A technology for fabricating high-performance p-type semiconductor devices based on two-dimensional materials, which can be practically used in the next-generation complementary metal-oxide-semiconductor (CMOS) industry applying miniaturization technology, has been developed.
The research team led by Professor Kwon Soon-yong from the Graduate School of Semiconductor Materials and Components and the Department of Materials Science and Engineering at UNIST, in collaboration with Professor Lee Jong-hoon’s team at UNIST, succeeded in fabricating high-performance p-type semiconductor devices using molybdenum ditelluride compound semiconductor (MoTe2).
CMOS is a device where p-type and n-type semiconductors are complementarily connected. It is widely used in everyday electronic devices such as PCs and smartphones due to its low power consumption. Silicon-based CMOS is mainly used, and p-type and n-type semiconductor devices can be implemented through ion implantation processes.

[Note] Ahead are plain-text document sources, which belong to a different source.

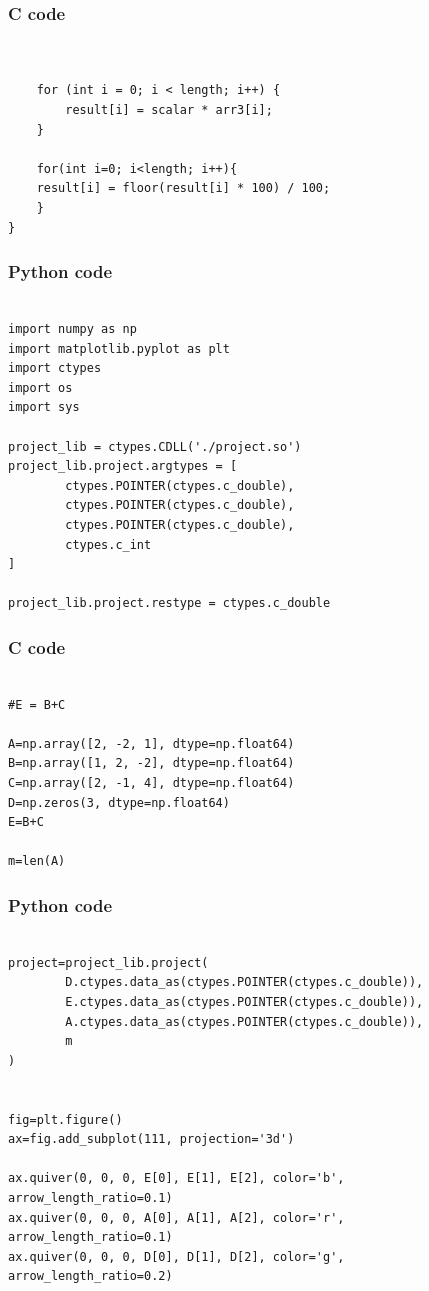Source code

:\documentclass{beamer}
\begin{document}
\begin{frame}[fragile]
\frametitle{C code}
\begin{lstlisting}

    
    for (int i = 0; i < length; i++) {
        result[i] = scalar * arr3[i];
    }

    for(int i=0; i<length; i++){
	result[i] = floor(result[i] * 100) / 100;
    }
}

\end{lstlisting}
\end{frame}

\begin{frame}[fragile]
\frametitle{Python code}
\begin{lstlisting}

import numpy as np
import matplotlib.pyplot as plt
import ctypes
import os
import sys

project_lib = ctypes.CDLL('./project.so')
project_lib.project.argtypes = [
        ctypes.POINTER(ctypes.c_double),
        ctypes.POINTER(ctypes.c_double),
        ctypes.POINTER(ctypes.c_double),
        ctypes.c_int
]

project_lib.project.restype = ctypes.c_double

\end{lstlisting}
\end{frame}

\begin{frame}[fragile]
\frametitle{C code}
\begin{lstlisting}

#E = B+C

A=np.array([2, -2, 1], dtype=np.float64)
B=np.array([1, 2, -2], dtype=np.float64)
C=np.array([2, -1, 4], dtype=np.float64)
D=np.zeros(3, dtype=np.float64)
E=B+C

m=len(A)

\end{lstlisting}
\end{frame}

\begin{frame}[fragile]
\frametitle{Python code}
\begin{lstlisting}

project=project_lib.project(
        D.ctypes.data_as(ctypes.POINTER(ctypes.c_double)),
        E.ctypes.data_as(ctypes.POINTER(ctypes.c_double)),
        A.ctypes.data_as(ctypes.POINTER(ctypes.c_double)),
        m
)


fig=plt.figure()
ax=fig.add_subplot(111, projection='3d')

ax.quiver(0, 0, 0, E[0], E[1], E[2], color='b', arrow_length_ratio=0.1)
ax.quiver(0, 0, 0, A[0], A[1], A[2], color='r', arrow_length_ratio=0.1)
ax.quiver(0, 0, 0, D[0], D[1], D[2], color='g', arrow_length_ratio=0.2)

\end{lstlisting}
\end{frame}
\end{document}
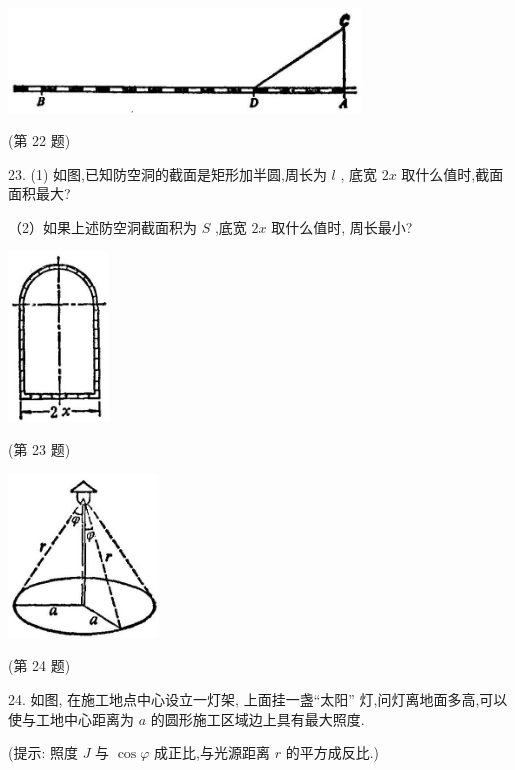\documentclass[10pt]{article}
\begin{document}
\begin{center}
\includegraphics[max width=0.7\textwidth]{images/01912c18-5c3f-733d-b775-749ba9897a9d_158_819415.jpg}
\end{center}

(第 22 题)

23. (1) 如图,已知防空洞的截面是矩形加半圆,周长为 \(l\) , 底宽 \({2x}\) 取什么值时,截面面积最大?

（2）如果上述防空洞截面积为 \(S\) ,底宽 \({2x}\) 取什么值时, 周长最小?

\begin{center}
\includegraphics[max width=0.2\textwidth]{images/01912c18-5c3f-733d-b775-749ba9897a9d_159_493137.jpg}
\end{center}

(第 23 题)

\begin{center}
\includegraphics[max width=0.3\textwidth]{images/01912c18-5c3f-733d-b775-749ba9897a9d_159_646060.jpg}
\end{center}

(第 24 题)

24. 如图, 在施工地点中心设立一灯架, 上面挂一盏“太阳” 灯,问灯离地面多高,可以使与工地中心距离为 \(a\) 的圆形施工区域边上具有最大照度.

(提示: 照度 \(J\) 与 \(\cos \varphi\) 成正比,与光源距离 \(r\) 的平方成反比.)
\end{document}

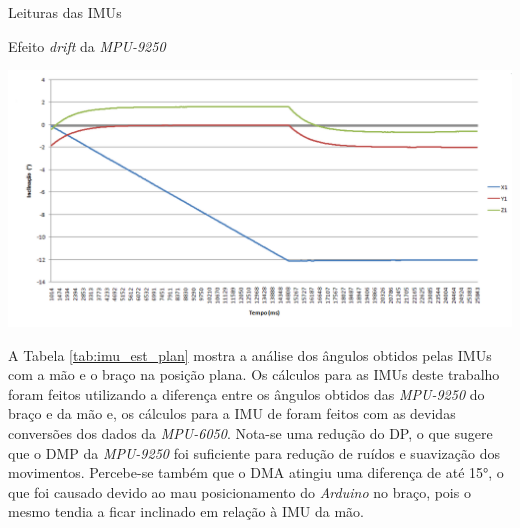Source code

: \begin{grafico}[H]
\ContinuedFloat
  \setlength{\abovecaptionskip}{0pt}
  \setlength{\belowcaptionskip}{0pt}
  \caption[Leituras das \ac{IMU}s]{Leituras das \ac{IMU}s}
  \centering
  \captionsetup{justification=centering}
  \label{fig:graf_mpu2}
\end{grafico}

\begin{grafico}[H]
  \setlength{\abovecaptionskip}{0pt}
  \setlength{\belowcaptionskip}{0pt}
  \caption[Efeito \textit{drift} da \textit{MPU-9250}]{Efeito \textit{drift} da \textit{MPU-9250}}
  \centering
  \includegraphics[width=.7\textwidth]{imagem/drift_mpu1.png}
  \captionsetup{justification=centering}
  \label{fig:grafdrift}
\end{grafico}

A Tabela \ref{tab:imu_est_plan} mostra a análise dos ângulos obtidos pelas \ac{IMU}s com a mão e o braço na posição plana. Os cálculos para as \ac{IMU}s deste trabalho foram feitos utilizando a diferença entre os ângulos obtidos das \textit{MPU-9250} do braço e da mão e, os cálculos para a \ac{IMU} de  foram feitos com as devidas conversões dos dados da \textit{MPU-6050}. Nota-se uma redução do \ac{DP}, o que sugere que o \ac{DMP} da \textit{MPU-9250} foi suficiente para redução de ruídos e suavização dos movimentos. Percebe-se também que o \ac{DMA} atingiu uma diferença de até \ang{15}, o que foi causado devido ao mau posicionamento do \textit{Arduino} no braço, pois o mesmo tendia a ficar inclinado em relação à \ac{IMU} da mão.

Two-dimensional materials are attracting attention as next-generation semiconductors, but their extremely thin thickness makes their structure easily damaged during the same process.
In particular, two-dimensional materials have the problem of various defects occurring at the interface when forming conventional three-dimensional metal electrodes. Although various studies have been conducted to solve this issue, most research has focused on ‘n-type semiconductors’.
Schematic diagram of the synthesis of large-area molybdenum telluride compound semiconductor (MoTe2) and the implementation of a high-performance p-type transistor device using three-dimensional metal/two-dimensional semimetal electrodes.
Conversely, the research team utilized molybdenum ditelluride compound semiconductor (MoTe2) among ‘p-type semiconductors.’ They developed a technology capable of synthesizing devices over a large 4-inch area using chemical vapor deposition (CVD), a method that creates thin films through chemical reactions.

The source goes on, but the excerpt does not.